Written by:
Desirée Enlund & Katherine Harrison
First Published:
13 Dec 2024, 2:38 pm
Tags:
Written by:
Desirée Enlund & Katherine Harrison
First Published:
13 Dec 2024, 2:38 pm
Tags:
In the spring 2021 we set out to interview urban planners and people working in similar positions in municipally owned corporations in the Swedish town of Norrköping, which has been working on scattered projects of smartification over the past decade. This was part of a larger interdisciplinary project on citizen engagement in smart technology development. Given the hype and techno-optimism often surrounding smart cities, we expected to hear stories about how the municipality is planning to implement smart technology, and how Norrköping in the near future will become a smart city. However, at first the interviews were disappointing. Despite the many ‘smart’ technologies being considered or implemented, nobody wanted to talk about ‘smart’ technologies or cities. It felt like a failure. Going back to the project team and reporting on this disappointment, however, made us start noticing interesting things in the material. Many of the interviewees had interesting ideas of what makes cities smart that did not fit with the general depiction of top-down actors buying into corporate narratives of monolithic ‘smart’ city technologies and their uniform implementation and adaptation. Rather, most of the interviewees talked about the horizontal tensions of achieving truly smart technologies to fit into existing infrastructures, time frames and governance logics of municipal work. Thus, we try to tease these tensions apart, to gain a deeper understanding of employees within the municipality and municipally owned corporations’ attitudes towards smartification and what they mean for smart city development in ordinary cities.

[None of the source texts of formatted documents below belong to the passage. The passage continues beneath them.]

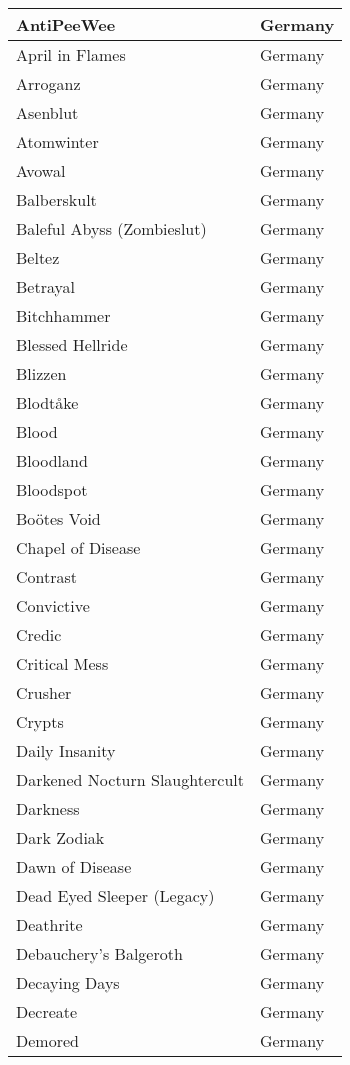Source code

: \documentclass[12pt, a4paper, twoside]{report}
\begin{document}
\begin{center}
\begin{longtable}{|p{5cm}|p{5cm}|}
AntiPeeWee & Germany \\ \hline
April in Flames & Germany \\ \hline
Arroganz & Germany \\ \hline
Asenblut & Germany \\ \hline
Atomwinter & Germany \\ \hline
Avowal & Germany \\ \hline
Balberskult & Germany \\ \hline
Baleful Abyss (Zombieslut) & Germany \\ \hline
Beltez & Germany \\ \hline
Betrayal & Germany \\ \hline
Bitchhammer & Germany \\ \hline
Blessed Hellride & Germany \\ \hline
Blizzen & Germany \\ \hline
Blodtåke & Germany \\ \hline
Blood & Germany \\ \hline
Bloodland & Germany \\ \hline
Bloodspot & Germany \\ \hline
Boötes Void & Germany \\ \hline
Chapel of Disease & Germany \\ \hline
Contrast & Germany \\ \hline
Convictive & Germany \\ \hline
Credic & Germany \\ \hline
Critical Mess & Germany \\ \hline
Crusher & Germany \\ \hline
Crypts & Germany \\ \hline
Daily Insanity & Germany \\ \hline
Darkened Nocturn Slaughtercult & Germany \\ \hline
Darkness & Germany \\ \hline
Dark Zodiak & Germany \\ \hline
Dawn of Disease & Germany \\ \hline
Dead Eyed Sleeper (Legacy) & Germany \\ \hline
Deathrite & Germany \\ \hline
Debauchery's Balgeroth & Germany \\ \hline
Decaying Days & Germany \\ \hline
Decreate & Germany \\ \hline
Demored & Germany \\ \hline

\end{longtable}
\end{center}
\end{document}
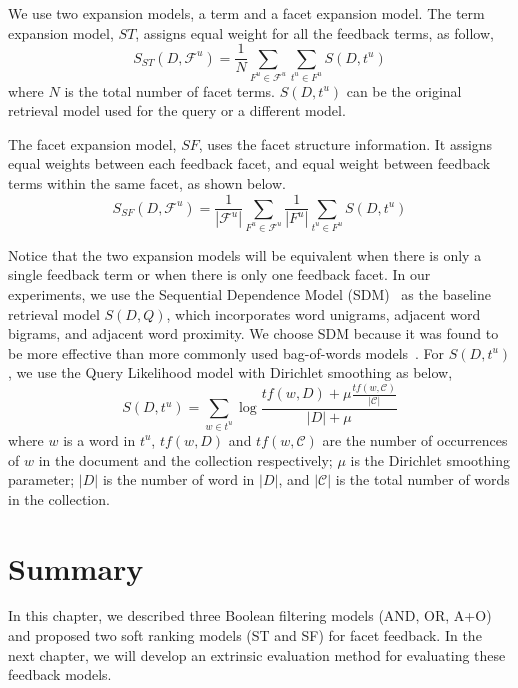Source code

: We use two expansion models, a term and a facet expansion model. The term expansion model, $ST$, assigns equal weight for all the feedback terms, as follow,
\begin{equation}
S_{ST}(D,\mathcal{F}^u) = \frac{1}{N}\sum_{F^u\in\mathcal{F}^u}{\sum_{t^u\in F^u}{S(D,t^u)}}
\end{equation}
where $N$ is the total number of facet terms. $S(D,t^u)$ can be the original retrieval model used for the query or a different model.

The facet expansion model, $SF$, uses the facet structure information. It assigns equal weights between each feedback facet, and equal weight between feedback terms within the same facet, as shown below.
\begin{equation}
S_{SF}(D,\mathcal{F}^u) = \frac{1}{|\mathcal{F}^u|} \sum_{F^u \in \mathcal{F}^u}{ \frac{1}{|F^u|} \sum_{t^u \in F^u}{S(D, t^u)}}
\end{equation}

Notice that the two expansion models will be equivalent when there is only a single feedback term or when there is only one feedback facet. In our experiments, we use the Sequential Dependence Model (SDM)~\cite{metzler2005markov} as the baseline retrieval model $S(D,Q)$, which incorporates word unigrams, adjacent word bigrams, and adjacent word proximity. We choose SDM because it was found to be more effective than more commonly used bag-of-words models~\cite{huston2014comparison}. For $S(D,t^u)$, we use the Query Likelihood model with Dirichlet smoothing as below,
\begin{equation}
S(D,t^u)=\sum_{w\in t^u}{\log\frac{tf(w,D)+\mu\frac{tf(w,\mathcal{C})}{|\mathcal{C}|}}{|D|+\mu}}
\end{equation}
where $w$ is a word in $t^u$, $tf(w,D)$ and $tf(w,\mathcal{C})$ are the number of occurrences of $w$ in the document and the collection respectively; $\mu$ is the Dirichlet smoothing parameter; $|D|$ is the number of word in $|D|$, and $|\mathcal{C}|$ is the total number of words in the collection.

\section{Summary}
In this chapter, we described three Boolean filtering models (AND, OR, A+O) and proposed two soft ranking models (ST and SF) for facet feedback. In the next chapter, we will develop an extrinsic evaluation method for evaluating these feedback models.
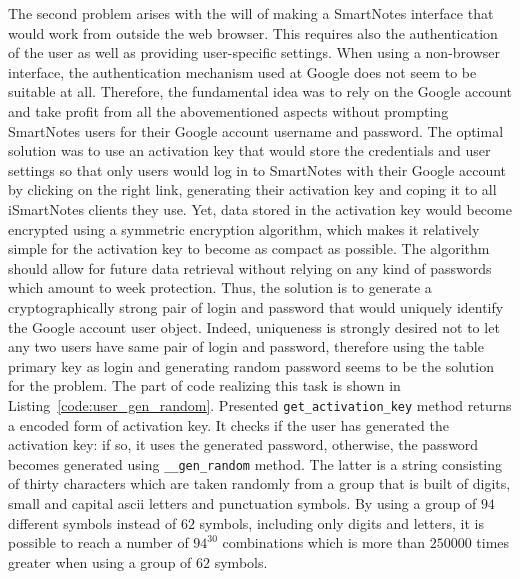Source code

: \begin{itemize}
{The second problem arises with the will of making a SmartNotes interface that would work from outside the web browser. This requires also the authentication of the user as well as providing user-specific settings. When using a non-browser interface, the authentication mechanism used at Google does not seem to be suitable at all. Therefore, the fundamental idea was to rely on the Google account and take profit from all the abovementioned aspects without prompting SmartNotes users for their Google account username and password. The optimal solution was to use an activation key that would store the credentials and user settings so that only users would log in to SmartNotes with their Google account by clicking on the right link, generating their activation key and coping it to all iSmartNotes clients they use. Yet, data stored in the activation key would become encrypted using a symmetric encryption algorithm, which makes it relatively simple for the activation key to become as compact as possible. The algorithm should allow for future data retrieval without relying on any kind of passwords which amount to week protection. Thus, the solution is to generate a cryptographically strong pair of login and password that would uniquely identify the Google account user object.
Indeed, uniqueness is strongly desired not to let any two users have same pair of login and password, therefore using the table primary key as login and generating random password seems to be the solution for the problem. The part of code realizing this task is shown in Listing~\ref{code:user_gen_random}. Presented \texttt{get\_activation\_key} method returns a encoded form of activation key. It checks if the user has generated the activation key: if so, it uses the generated password, otherwise, the password becomes generated using \texttt{\_\_gen\_random} method. The latter is a string consisting of thirty characters which are taken randomly from a group that is built of digits, small and capital ascii letters and punctuation symbols. By using a group of $94$ different symbols instead of $62$ symbols, including only digits and letters, it is possible to reach a number of $94^{30}$ combinations which is more than $250000$ times greater when using a group of $62$ symbols.
\lstset{language=Python,caption=Part of Python User class used to model SmartNotes users.,label=code:user_gen_random,
basicstyle=\scriptsize,         %
showspaces=false,               %
showstringspaces=false,         %
}}
\end{itemize}
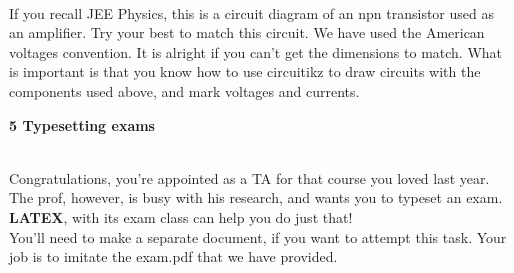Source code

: \documentclass{knittingpattern}
\begin{document}
\\
\vspace{1cm}
If you recall JEE Physics, this is a circuit diagram of an npn transistor used as an amplifier. Try your best to match this
circuit. We have used the American voltages convention. It is alright if you can’t get the dimensions to match. What is
important is that you know how to use circuitikz to draw circuits with the components used above, and mark voltages and
currents.
\\
\begin{flushleft}
\Large{\textbf{5 Typesetting exams}}
\end{flushleft}
\\
Congratulations, you’re appointed as a TA for that course you loved last year. The prof, however, is busy with his research,
and wants you to typeset an exam. \textbf{LATEX}, with its exam class can help you do just that!\\

You’ll need to make a separate document, if you want to attempt this task. Your job is to imitate the exam.pdf that we
have provided.\\
\end{document}
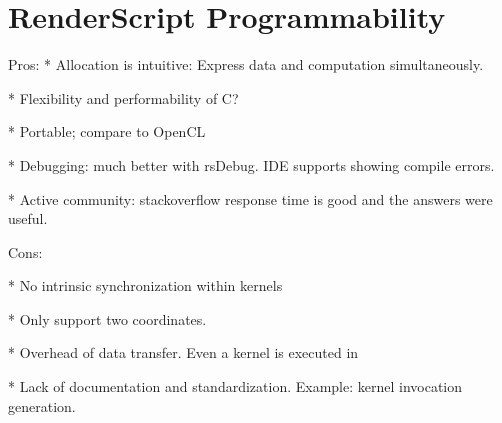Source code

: \section{RenderScript Programmability}
Pros:
* Allocation is intuitive: Express data and computation simultaneously.

* Flexibility and performability of C?

* Portable; compare to OpenCL

* Debugging: much better with rsDebug. IDE supports showing compile errors.

* Active community: stackoverflow response time is good and the answers were useful.

Cons:

* No intrinsic synchronization within kernels

* Only support two coordinates.

* Overhead of data transfer. Even a kernel is executed in 

* Lack of documentation and standardization. Example: kernel invocation generation.


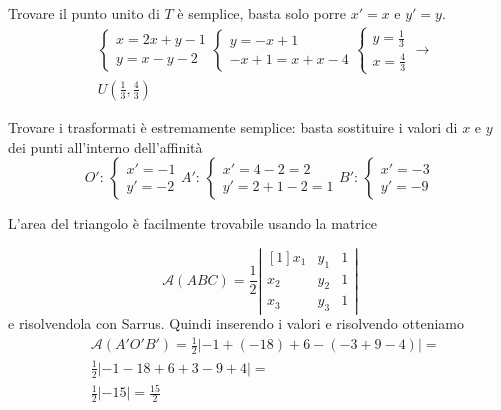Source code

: Trovare il punto unito di $T$ è semplice, basta solo porre $x'=x$ e $y'=y$.
\begin{align*}
&\begin{cases}
x=2x+y-1\\
y=x-y-2
\end{cases}
\begin{cases}
y = -x+1\\
-x+1=x+x-4
\end{cases}
\begin{cases}
y=\frac{1}{3}\\
x=\frac{4}{3}
\end{cases}\rightarrow \\&U\left(\frac{1}{3},\frac{4}{3}\right)
\end{align*}

Trovare i trasformati è estremamente semplice: basta sostituire i valori di $x$ e $y$ dei punti
all'interno dell'affinità
\begin{equation*}
\boxed{
O':\,\begin{cases}
x'=-1\\y'=-2
\end{cases}
A':\,\begin{cases}
x'=4-2=2\\
y'=2+1-2=1
\end{cases}
B':\,\begin{cases}
x'=-3\\
y'=-9
\end{cases}
}	
\end{equation*}

L'area del triangolo è facilmente trovabile usando la matrice

\begin{equation*}
\mathscr{A}(ABC) = \frac{1}{2}\left\lvert 
\begin{matrix}[1]
x_1 & y_1 & 1\\
x_2 & y_2 & 1\\
x_3 & y_3 & 1
\end{matrix}\right\rvert
\end{equation*}
e risolvendola con Sarrus. Quindi inserendo i valori e risolvendo otteniamo
\begin{align*}
&\mathscr{A}(A'O'B') = \frac{1}{2}\left\lvert 
-1+(-18)+6-(-3+9-4)\right\rvert = \\&\frac{1}{2}\left\lvert 
-1-18+6+3-9+4\right\rvert = \\&\frac{1}{2}\left\lvert-15\right\rvert = \boxed{\frac{15}{2}}
\end{align*}

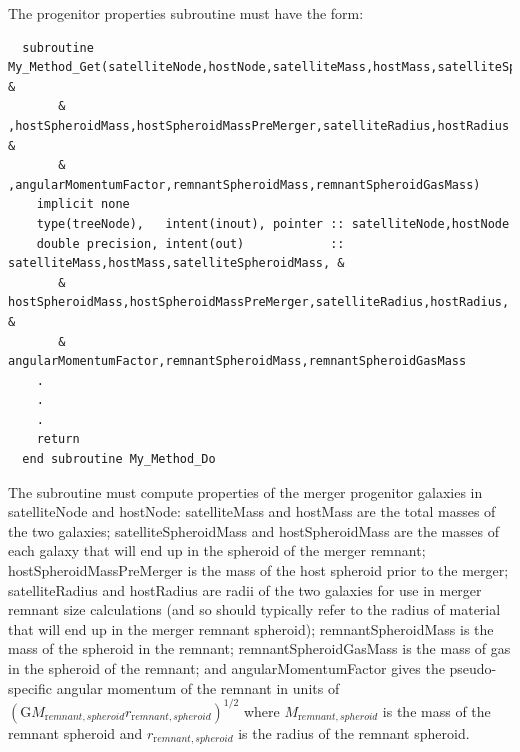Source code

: The progenitor properties subroutine must have the form:
\begin{verbatim}
  subroutine My_Method_Get(satelliteNode,hostNode,satelliteMass,hostMass,satelliteSpheroidMass &
       & ,hostSpheroidMass,hostSpheroidMassPreMerger,satelliteRadius,hostRadius &
       & ,angularMomentumFactor,remnantSpheroidMass,remnantSpheroidGasMass)
    implicit none
    type(treeNode),   intent(inout), pointer :: satelliteNode,hostNode
    double precision, intent(out)            :: satelliteMass,hostMass,satelliteSpheroidMass, &
       & hostSpheroidMass,hostSpheroidMassPreMerger,satelliteRadius,hostRadius, &
       & angularMomentumFactor,remnantSpheroidMass,remnantSpheroidGasMass
    .
    .
    .
    return
  end subroutine My_Method_Do
\end{verbatim}
The subroutine must compute properties of the merger progenitor galaxies in {\normalfont \ttfamily satelliteNode} and {\normalfont \ttfamily hostNode}: {\normalfont \ttfamily satelliteMass} and {\normalfont \ttfamily hostMass} are the total masses of the two galaxies; {\normalfont \ttfamily satelliteSpheroidMass} and {\normalfont \ttfamily hostSpheroidMass} are the masses of each galaxy that will end up in the spheroid of the merger remnant; {\normalfont \ttfamily hostSpheroidMassPreMerger} is the mass of the host spheroid prior to the merger; {\normalfont \ttfamily satelliteRadius} and {\normalfont \ttfamily hostRadius} are radii of the two galaxies for use in merger remnant size calculations (and so should typically refer to the radius of material that will end up in the merger remnant spheroid); {\normalfont \ttfamily remnantSpheroidMass} is the mass of the spheroid in the remnant; {\normalfont \ttfamily remnantSpheroidGasMass} is the mass of gas in the spheroid of the remnant; and {\normalfont \ttfamily angularMomentumFactor} gives the pseudo-specific angular momentum of the remnant in units of $({\mathrm G} M_{\mathrm remnant,spheroid} r_{\mathrm remnant,spheroid})^{1/2}$ where $M_{\mathrm remnant,spheroid}$ is the mass of the 
remnant spheroid and $r_{\mathrm remnant,spheroid}$ is the radius of the remnant spheroid.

Staying with the trouble, or the tensions in this case, we took the points where these horizontal tensions converge as the focus of our analysis. We found that the tensions converged around issues such as the different time frames that the municipally owned waste management company operate at compared to the subcontracted waste collector and how this provided an obstacle to implement new technologies to make waste management more efficient, something which the municipally owned company needed to work around. Another tension cut across the responsibilities of the municipality in terms of daily service delivery versus long-term development and efficiency, where the visibility, and political potency, of the day-to-day could sometimes outcompete the ability to keep the eyes on the horizon/on the long-term goals. A third tension converged around infrastructure and the need to engage multiple stakeholders in order to find ways forward in transforming/adapting old infrastructures to new necessities, such as electrification of good transport, which need to involve stakeholders at various scales ranging from the EU regulation and funding, to national level investment, to regional and local planning agencies, but also private sector actors such as those developing and constructing electric goods and those that are expected to buy them. Getting all these stakeholders together to work towards the same goals is a monumental task. These three examples complicate the linear, technology-development, future-oriented discourse often associated with smart cities.
While smart city development is often portrayed as a struggle/tension between top-down or bottom-up, we thus found that there are many horizontal tensions that play out between actors that would often be characterised as top-down actors. We thus need to pay attention also to these tensions and struggles of interstitial actors to understand why and how smartification of cities is piece-meal, ad hoc, resisted and move forward unevenly across space and time. This attention needs to extend to how collaboration and regulation as well as the intermingling of public and private interests and sectoral composition and functioning of different infrastructures influences smartification, and thus the future sustainability in our cities.